2. Diagnosa keperawatan
Deficit keperawatan diri
3. Tujuan tindakan
a. Pasien mampu melakukan kebersihan diri secara mandiri.
b. Pasien mampu melakukan berhias secara baik.
c. Pasien mampu melakukan makan dengan baik.
d. Pasien mampu melakukan eliminasi secara mandiri.
4. Tindakan keperawatan
a. Melatih pasien cara perawatan kebersihan diri dengan cara :
1) Menjelaskan pentingnya kebersihan diri.
2) Menjelaskan alat-alat untuk menjaga kebersihan diri.
3) Menjelaskan cara-cara melakukan kebersihan diri.
4) Melatih pasien mempraktikkan cara menjaga kebersihan diri.
b. Membantu pasien latihan berhias
Latihan berhias pada pria harus dibedakan dengan wanita. Pada pasien laki-laki,
latihan meliputi latihan berpakaian, menyisir rambut, dan bercukur, sedangkan
pada pasien perempuan, latihan meliputi latihan berpakaian, menyisir rambut,
dan berhias/berdandan.
c. Melatih pasien makan secara mandiri dengan cara:
1) Menjelaskan cara mempersiapkan makan.
2) Menjelaskan cara makan yang tertib.
3) Menjelaskan cara merapikan peralatan makan setelah makan.
4) Menjelaskan cara makan yang baik
d. Mengajarkan pasien melakukan BAB/BAK secara mandiri dengan cara:
1) Menjelaskan tempat BAB/BAK yang sesuai.
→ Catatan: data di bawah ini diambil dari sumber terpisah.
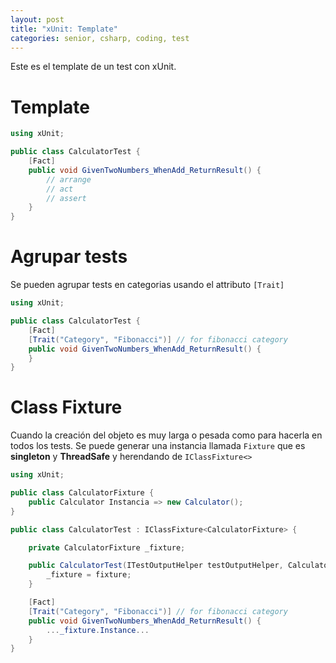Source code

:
 ```yaml
---
layout: post
title: "xUnit: Template"
categories: senior, csharp, coding, test
---
```


Este es el template de un test con xUnit<!--more-->.

# Template

```csharp
using xUnit;

public class CalculatorTest {
    [Fact]
    public void GivenTwoNumbers_WhenAdd_ReturnResult() {
        // arrange
        // act
        // assert
    }
}
```

# Agrupar tests

Se pueden agrupar tests en categorias usando el attributo `[Trait]`

```csharp
using xUnit;

public class CalculatorTest {
    [Fact]
    [Trait("Category", "Fibonacci")] // for fibonacci category
    public void GivenTwoNumbers_WhenAdd_ReturnResult() {
    }
}
```

# Class Fixture

Cuando la creación del objeto es muy larga o pesada como para hacerla en todos los tests.
Se puede generar una instancia llamada `Fixture` que es **singleton** y **ThreadSafe** y herendando de `IClassFixture<>`

```csharp
using xUnit;

public class CalculatorFixture {
    public Calculator Instancia => new Calculator();
}

public class CalculatorTest : IClassFixture<CalculatorFixture> {

    private CalculatorFixture _fixture;

    public CalculatorTest(ITestOutputHelper testOutputHelper, CalculatorFixture fixture) {
        _fixture = fixture;
    }

    [Fact]
    [Trait("Category", "Fibonacci")] // for fibonacci category
    public void GivenTwoNumbers_WhenAdd_ReturnResult() {
        ..._fixture.Instance...
    }
}
```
2) Menjelaskan cara membersihkan diri setelah BAB dan BAK.
3) Menjelaskan cara membersihkan tempat BAB dan BAK

B. Strategi Pelaksanaan
1. Strategi pelaksanaan 1
Mendiskusikan pentingnya kebersihan diri, cara-cara merawat diri dan melatih pasien
tentang cara-cara perawatan kebersihan diri.
2. Strategi pelaksanaan 2
Melatih pasien berhias (laki-laki: berpakaian, menyisir rambut, dan bercukur,
perempuan : berpakaian, menyisir rambut, dan berhias).
3. Strategi pelaksanaan 3
Melatih pasien makan secara mandiri (menjelaskan cara mempersiapkan makan,
menjelaskan cara makan yang tertib, menjelaskan cara merapikan peralatan makan
setelah makan, praktik makan sesuai dengan tahapan makan yang baik).
4. Strategi pelaksanaan 4
Mengajarkan pasien melakukan BAB/BAK secara mandiri (menjelaskan tempat
BAB/BAK yang sesuai, menjelaskan cara membersihkan diri setelah BAB dan BAK,
menjelaskan cara membersihkan tempat BAB dan BAK).